或许在执棋者的眼里,那些人能对大清与蒙古的友谊有所助益,是她们的福气。
只是大福晋挣命似的生下这四个女儿,如今已经填进去三个,若是四格格也去了蒙古,大福晋只怕会死不瞑目。
大阿哥还在说着话,“皇上这么仁慈,肯定会赏我这个恩典的,你想,那个无君无父的畜生皇上都愿意留下,怎么会不同意留下四格格呢”。
他抬起头,睁着通红的眼睛问道,“你说呢,老四?”
四阿哥心中长叹了一口气,低声劝道,“大哥,你醉了”。
这些话若是传出去,少不得被评为心有怨怼,在这个时候,岂不是落人口实。
大阿哥嗤笑一声,有些幸灾乐祸,又有些凄楚的道,“手心手背都是肉,若是再有个闺女,你留哪个?”

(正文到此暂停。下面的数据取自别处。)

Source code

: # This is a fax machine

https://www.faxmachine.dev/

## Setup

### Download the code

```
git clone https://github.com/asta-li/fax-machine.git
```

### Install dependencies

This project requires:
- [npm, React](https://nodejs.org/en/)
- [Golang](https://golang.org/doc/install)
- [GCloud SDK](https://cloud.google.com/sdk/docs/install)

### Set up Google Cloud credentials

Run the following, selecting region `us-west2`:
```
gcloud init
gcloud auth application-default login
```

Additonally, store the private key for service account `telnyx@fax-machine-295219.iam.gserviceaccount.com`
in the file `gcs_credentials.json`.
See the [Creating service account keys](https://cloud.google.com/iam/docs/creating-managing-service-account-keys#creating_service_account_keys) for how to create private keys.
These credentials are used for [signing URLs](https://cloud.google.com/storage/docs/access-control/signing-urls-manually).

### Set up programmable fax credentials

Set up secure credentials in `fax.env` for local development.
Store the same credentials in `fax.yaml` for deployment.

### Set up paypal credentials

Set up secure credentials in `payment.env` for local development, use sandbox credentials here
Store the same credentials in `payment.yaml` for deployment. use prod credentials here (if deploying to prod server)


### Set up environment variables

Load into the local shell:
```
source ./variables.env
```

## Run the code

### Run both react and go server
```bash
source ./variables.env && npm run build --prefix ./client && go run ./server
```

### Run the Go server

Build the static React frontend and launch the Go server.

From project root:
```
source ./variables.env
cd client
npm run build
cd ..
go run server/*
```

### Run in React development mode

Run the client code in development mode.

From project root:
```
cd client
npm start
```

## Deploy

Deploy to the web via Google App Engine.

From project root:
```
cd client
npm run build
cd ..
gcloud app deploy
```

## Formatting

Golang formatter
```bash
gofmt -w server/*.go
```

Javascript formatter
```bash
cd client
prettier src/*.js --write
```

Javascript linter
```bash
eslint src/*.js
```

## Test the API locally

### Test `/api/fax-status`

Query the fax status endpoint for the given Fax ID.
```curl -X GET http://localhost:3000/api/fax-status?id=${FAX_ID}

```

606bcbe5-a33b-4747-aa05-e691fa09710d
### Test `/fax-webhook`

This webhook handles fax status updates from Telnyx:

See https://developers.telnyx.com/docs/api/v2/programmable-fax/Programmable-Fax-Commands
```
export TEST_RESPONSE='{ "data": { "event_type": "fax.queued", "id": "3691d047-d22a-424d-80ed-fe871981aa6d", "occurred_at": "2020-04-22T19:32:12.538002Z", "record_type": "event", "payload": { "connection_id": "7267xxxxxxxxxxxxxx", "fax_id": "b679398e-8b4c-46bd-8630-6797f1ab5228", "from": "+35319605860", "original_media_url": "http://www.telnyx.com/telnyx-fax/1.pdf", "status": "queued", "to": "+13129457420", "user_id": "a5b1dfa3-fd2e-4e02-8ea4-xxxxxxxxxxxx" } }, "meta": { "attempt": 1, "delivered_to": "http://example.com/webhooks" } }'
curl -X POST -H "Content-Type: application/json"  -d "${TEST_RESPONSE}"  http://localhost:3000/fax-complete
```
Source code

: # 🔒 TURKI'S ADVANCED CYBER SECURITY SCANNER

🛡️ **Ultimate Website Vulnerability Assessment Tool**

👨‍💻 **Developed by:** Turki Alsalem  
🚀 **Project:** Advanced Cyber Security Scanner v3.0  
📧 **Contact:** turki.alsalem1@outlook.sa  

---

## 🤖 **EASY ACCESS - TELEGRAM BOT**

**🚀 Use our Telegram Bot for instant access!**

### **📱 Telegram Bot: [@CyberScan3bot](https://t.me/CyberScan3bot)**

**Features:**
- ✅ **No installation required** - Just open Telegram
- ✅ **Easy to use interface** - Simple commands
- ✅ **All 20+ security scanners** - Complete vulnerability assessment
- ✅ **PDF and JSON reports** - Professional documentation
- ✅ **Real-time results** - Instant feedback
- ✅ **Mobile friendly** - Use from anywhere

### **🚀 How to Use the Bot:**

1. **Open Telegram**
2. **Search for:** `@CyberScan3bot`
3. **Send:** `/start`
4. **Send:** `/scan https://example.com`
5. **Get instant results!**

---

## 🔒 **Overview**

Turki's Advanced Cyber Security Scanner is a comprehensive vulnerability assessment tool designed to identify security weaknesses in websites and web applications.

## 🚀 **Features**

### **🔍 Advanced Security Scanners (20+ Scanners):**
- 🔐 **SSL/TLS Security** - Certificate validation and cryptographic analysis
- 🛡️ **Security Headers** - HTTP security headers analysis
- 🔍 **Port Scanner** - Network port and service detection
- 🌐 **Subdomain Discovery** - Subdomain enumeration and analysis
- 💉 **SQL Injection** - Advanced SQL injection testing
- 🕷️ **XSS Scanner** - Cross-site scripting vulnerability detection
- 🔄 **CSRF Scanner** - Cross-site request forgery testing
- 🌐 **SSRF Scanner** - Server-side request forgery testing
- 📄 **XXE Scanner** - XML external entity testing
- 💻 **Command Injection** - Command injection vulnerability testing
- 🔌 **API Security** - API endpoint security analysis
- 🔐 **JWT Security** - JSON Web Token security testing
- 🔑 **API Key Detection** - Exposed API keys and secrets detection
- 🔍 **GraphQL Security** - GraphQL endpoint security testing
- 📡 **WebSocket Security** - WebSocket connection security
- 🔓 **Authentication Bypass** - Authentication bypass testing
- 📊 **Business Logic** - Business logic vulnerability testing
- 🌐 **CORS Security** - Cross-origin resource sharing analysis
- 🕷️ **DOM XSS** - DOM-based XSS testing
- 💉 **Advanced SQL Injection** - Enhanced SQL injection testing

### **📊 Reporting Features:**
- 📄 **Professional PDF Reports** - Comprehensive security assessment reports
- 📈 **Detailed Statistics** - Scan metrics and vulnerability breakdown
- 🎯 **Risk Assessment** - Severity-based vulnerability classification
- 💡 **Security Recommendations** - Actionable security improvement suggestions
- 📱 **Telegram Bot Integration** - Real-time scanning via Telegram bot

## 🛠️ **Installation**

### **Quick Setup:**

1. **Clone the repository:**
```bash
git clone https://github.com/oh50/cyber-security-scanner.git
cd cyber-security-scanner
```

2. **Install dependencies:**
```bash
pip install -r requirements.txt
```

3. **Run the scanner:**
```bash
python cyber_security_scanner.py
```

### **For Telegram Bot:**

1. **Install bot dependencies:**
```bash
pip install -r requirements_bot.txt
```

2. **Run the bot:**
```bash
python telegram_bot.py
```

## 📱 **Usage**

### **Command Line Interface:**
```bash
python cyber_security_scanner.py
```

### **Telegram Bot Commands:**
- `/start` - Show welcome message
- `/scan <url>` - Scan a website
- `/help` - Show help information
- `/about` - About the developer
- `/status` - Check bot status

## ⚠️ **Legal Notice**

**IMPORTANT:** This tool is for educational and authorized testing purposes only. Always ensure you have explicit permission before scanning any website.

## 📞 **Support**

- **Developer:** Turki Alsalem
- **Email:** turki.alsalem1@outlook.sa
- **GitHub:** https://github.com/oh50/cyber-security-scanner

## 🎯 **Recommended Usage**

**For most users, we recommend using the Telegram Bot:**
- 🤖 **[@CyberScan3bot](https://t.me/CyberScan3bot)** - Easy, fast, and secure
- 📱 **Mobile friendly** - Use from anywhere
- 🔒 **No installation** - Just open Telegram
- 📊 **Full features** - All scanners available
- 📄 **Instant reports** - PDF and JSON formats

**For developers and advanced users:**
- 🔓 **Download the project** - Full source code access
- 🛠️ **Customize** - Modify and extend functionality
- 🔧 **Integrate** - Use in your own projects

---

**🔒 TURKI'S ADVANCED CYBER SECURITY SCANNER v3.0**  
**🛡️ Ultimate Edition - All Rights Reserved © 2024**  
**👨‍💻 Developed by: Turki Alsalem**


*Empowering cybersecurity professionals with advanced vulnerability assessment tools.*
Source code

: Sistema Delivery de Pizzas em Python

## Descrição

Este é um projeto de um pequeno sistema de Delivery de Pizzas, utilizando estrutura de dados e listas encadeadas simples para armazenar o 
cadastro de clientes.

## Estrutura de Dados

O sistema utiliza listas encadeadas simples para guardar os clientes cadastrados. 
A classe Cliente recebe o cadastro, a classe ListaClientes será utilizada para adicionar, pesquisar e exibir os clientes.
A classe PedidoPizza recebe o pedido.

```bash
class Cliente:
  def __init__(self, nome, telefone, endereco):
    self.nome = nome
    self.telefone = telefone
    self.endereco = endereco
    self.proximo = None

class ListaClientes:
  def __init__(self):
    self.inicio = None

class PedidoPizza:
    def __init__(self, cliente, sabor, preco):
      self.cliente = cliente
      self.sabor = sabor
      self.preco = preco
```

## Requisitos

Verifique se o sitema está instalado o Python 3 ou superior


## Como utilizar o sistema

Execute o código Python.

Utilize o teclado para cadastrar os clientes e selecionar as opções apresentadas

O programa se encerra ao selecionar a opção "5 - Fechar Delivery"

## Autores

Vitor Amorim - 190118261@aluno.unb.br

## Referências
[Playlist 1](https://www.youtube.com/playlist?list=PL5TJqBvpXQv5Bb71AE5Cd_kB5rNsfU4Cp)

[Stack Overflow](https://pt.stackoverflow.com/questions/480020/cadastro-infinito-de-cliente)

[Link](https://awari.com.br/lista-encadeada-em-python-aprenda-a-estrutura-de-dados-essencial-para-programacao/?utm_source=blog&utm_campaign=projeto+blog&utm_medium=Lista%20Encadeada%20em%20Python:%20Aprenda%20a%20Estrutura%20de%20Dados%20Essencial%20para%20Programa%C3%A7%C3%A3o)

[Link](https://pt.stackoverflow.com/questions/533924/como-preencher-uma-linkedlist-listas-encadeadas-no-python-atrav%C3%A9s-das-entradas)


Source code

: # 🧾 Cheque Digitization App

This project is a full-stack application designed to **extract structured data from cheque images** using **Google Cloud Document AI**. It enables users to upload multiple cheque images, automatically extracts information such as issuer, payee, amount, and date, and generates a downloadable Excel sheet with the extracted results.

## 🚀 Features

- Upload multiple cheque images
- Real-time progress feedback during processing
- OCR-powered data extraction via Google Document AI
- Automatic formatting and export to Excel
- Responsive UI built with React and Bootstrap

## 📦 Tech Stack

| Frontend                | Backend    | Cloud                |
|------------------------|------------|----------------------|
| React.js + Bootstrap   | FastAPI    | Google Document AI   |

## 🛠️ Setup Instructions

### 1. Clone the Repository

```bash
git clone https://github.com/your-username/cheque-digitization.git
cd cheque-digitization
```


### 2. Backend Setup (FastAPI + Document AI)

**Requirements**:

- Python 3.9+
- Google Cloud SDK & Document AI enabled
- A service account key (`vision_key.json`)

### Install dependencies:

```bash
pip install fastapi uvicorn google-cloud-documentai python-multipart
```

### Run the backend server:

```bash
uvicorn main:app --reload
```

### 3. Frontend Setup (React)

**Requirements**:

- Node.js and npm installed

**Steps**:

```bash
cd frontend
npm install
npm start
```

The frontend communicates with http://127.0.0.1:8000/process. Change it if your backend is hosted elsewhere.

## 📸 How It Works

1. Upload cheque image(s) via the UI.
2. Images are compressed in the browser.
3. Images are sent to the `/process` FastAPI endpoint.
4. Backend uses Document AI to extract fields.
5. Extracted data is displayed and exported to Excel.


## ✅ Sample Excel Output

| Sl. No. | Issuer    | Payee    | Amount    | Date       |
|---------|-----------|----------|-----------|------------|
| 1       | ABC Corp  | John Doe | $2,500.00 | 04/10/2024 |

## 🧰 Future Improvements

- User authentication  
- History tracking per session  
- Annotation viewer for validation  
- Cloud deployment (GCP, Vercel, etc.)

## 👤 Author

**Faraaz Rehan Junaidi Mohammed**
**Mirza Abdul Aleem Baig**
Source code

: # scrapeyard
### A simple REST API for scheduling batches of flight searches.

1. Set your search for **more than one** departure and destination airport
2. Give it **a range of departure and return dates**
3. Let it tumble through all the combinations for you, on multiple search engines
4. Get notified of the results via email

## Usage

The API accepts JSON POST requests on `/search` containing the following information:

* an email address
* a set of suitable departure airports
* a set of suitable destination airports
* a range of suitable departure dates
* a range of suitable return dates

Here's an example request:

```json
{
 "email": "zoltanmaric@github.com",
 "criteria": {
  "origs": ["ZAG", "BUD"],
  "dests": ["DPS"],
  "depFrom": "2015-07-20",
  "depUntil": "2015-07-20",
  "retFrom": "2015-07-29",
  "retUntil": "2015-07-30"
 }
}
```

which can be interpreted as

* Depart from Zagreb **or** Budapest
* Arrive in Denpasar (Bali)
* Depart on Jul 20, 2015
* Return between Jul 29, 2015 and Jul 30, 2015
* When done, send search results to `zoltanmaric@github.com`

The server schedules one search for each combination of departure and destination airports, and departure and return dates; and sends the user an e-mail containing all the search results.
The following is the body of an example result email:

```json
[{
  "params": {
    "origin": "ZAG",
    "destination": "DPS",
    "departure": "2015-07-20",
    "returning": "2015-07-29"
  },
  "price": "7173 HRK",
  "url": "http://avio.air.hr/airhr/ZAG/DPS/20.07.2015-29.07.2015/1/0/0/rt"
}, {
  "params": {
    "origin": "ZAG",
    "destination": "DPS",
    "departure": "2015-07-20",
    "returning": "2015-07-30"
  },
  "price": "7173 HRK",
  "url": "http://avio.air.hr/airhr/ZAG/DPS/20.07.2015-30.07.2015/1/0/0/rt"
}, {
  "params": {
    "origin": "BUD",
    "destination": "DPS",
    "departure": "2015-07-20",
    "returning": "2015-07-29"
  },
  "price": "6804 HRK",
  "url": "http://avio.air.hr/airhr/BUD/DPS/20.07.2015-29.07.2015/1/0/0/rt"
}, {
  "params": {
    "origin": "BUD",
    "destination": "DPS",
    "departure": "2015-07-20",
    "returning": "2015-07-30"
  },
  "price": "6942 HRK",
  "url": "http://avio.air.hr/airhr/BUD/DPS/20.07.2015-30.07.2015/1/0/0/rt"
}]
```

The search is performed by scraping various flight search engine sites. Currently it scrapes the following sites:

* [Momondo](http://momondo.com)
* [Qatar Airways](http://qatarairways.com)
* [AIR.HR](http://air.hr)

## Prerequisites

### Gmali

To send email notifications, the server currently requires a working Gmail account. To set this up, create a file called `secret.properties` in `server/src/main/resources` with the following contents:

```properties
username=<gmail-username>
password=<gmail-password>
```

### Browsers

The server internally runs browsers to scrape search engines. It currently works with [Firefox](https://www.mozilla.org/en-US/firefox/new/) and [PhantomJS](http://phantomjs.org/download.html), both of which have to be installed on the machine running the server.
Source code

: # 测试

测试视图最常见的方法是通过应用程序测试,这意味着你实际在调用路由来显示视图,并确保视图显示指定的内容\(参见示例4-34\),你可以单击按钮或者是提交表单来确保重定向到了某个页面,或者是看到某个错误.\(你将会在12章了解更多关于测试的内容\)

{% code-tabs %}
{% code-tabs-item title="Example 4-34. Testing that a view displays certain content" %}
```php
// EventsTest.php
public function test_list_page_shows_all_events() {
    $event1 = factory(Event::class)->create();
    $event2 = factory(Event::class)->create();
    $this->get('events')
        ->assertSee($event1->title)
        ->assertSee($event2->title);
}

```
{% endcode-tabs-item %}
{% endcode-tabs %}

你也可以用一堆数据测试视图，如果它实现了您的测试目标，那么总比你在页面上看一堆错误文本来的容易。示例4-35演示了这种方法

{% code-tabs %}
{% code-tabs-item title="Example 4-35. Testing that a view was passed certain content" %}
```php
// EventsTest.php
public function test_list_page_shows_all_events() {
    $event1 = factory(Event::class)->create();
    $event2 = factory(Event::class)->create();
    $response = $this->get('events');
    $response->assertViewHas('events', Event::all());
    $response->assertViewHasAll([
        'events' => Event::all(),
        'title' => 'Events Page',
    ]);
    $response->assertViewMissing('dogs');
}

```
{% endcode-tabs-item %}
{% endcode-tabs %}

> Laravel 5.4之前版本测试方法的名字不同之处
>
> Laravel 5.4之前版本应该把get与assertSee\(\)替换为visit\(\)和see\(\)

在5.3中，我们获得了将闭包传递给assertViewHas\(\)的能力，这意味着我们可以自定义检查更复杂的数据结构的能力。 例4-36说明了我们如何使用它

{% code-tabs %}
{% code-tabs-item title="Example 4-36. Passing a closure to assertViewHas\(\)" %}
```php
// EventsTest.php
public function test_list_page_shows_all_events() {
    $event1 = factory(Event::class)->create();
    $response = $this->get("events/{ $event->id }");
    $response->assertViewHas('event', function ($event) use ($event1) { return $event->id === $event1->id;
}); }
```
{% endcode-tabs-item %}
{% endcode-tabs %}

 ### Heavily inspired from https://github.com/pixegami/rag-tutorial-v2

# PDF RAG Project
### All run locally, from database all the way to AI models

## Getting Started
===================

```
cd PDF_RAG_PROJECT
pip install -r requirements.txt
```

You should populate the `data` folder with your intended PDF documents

四阿哥的筷子更慢了,宁宁这一胎不知是男是女,若是女孩儿,甯楚格和她确实最多只能留一个,想到昨日在树下笑闹的母女,他的心中仿佛被针扎似的,密密麻麻的疼痛。
大阿哥显然已经喝醉了,“皇上的仁慈什么时候能落在我府上呢”。
四阿哥发狠似的嚼着羊肉的脆骨,发出了咯吱咯吱的声音,他绝不会会让甯楚格去抚蒙,也绝不会将命运交到别人手中。